- _TASK TO CARRY OUT_: For the listing that follows, report how many lines contain the string "working", giving the number alone.

- _RECORDS FOR THE EXERCISE_:
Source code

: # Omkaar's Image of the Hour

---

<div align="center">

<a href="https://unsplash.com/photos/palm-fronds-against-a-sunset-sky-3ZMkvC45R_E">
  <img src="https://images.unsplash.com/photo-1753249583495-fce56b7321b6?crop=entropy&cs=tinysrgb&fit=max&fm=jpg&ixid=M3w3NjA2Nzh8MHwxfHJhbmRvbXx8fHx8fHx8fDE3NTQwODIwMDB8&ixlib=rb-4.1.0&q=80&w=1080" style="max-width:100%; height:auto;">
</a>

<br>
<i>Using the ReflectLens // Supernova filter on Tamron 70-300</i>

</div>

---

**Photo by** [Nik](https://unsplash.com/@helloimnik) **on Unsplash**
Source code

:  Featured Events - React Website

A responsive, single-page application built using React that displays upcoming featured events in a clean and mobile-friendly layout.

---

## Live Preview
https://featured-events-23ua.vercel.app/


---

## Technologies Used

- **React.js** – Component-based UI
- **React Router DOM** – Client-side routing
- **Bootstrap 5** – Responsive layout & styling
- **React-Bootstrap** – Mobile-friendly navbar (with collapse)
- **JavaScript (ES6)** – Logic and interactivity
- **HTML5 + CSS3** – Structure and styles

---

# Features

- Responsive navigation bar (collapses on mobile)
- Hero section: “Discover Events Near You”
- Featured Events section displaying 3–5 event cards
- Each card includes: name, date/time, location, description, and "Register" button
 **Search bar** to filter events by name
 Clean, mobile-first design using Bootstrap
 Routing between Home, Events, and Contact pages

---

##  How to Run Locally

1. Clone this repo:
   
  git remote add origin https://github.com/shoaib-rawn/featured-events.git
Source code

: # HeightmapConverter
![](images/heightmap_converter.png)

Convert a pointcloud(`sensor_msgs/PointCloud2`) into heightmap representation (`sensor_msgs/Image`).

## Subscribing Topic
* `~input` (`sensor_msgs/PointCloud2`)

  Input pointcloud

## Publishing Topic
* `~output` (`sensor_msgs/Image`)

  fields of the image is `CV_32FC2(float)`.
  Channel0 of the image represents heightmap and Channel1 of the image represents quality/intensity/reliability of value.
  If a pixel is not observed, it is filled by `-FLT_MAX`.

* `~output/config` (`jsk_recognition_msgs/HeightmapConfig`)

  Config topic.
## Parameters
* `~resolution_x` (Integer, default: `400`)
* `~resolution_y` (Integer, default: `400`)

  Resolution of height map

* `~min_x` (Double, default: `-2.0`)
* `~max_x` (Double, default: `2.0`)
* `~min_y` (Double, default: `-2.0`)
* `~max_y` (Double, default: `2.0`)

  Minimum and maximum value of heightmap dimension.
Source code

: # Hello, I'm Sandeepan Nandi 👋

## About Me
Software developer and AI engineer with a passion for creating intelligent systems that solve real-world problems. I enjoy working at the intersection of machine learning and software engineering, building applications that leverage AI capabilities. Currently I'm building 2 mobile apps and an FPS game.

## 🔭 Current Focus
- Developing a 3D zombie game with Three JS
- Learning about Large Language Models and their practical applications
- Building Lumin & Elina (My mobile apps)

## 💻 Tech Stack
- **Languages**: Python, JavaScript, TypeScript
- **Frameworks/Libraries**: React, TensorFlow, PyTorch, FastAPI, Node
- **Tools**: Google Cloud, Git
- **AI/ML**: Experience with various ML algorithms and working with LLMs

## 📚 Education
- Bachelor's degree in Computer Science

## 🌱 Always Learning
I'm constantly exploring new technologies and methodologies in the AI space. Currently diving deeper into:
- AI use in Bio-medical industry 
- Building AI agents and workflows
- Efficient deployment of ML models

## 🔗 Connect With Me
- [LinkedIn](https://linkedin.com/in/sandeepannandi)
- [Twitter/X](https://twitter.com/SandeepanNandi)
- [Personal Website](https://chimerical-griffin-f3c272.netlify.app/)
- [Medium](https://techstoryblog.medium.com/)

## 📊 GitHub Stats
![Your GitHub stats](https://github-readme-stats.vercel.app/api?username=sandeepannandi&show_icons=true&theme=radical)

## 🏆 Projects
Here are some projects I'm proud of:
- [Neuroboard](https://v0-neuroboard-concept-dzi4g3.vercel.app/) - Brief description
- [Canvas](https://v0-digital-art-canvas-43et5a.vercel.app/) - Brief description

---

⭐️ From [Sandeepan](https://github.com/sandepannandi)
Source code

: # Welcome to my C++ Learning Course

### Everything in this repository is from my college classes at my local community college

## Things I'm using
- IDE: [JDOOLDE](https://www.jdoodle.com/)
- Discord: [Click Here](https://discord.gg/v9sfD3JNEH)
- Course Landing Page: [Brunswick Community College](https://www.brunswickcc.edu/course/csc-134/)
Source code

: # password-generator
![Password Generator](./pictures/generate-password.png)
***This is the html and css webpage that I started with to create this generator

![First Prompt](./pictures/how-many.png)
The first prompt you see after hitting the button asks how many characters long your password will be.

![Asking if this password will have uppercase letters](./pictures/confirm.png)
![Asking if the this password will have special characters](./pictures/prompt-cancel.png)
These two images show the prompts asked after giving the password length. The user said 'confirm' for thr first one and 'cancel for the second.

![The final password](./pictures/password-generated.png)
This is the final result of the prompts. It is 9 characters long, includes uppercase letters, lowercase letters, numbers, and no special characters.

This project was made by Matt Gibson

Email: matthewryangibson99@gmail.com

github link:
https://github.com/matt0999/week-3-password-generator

- _RESPONSE_: 2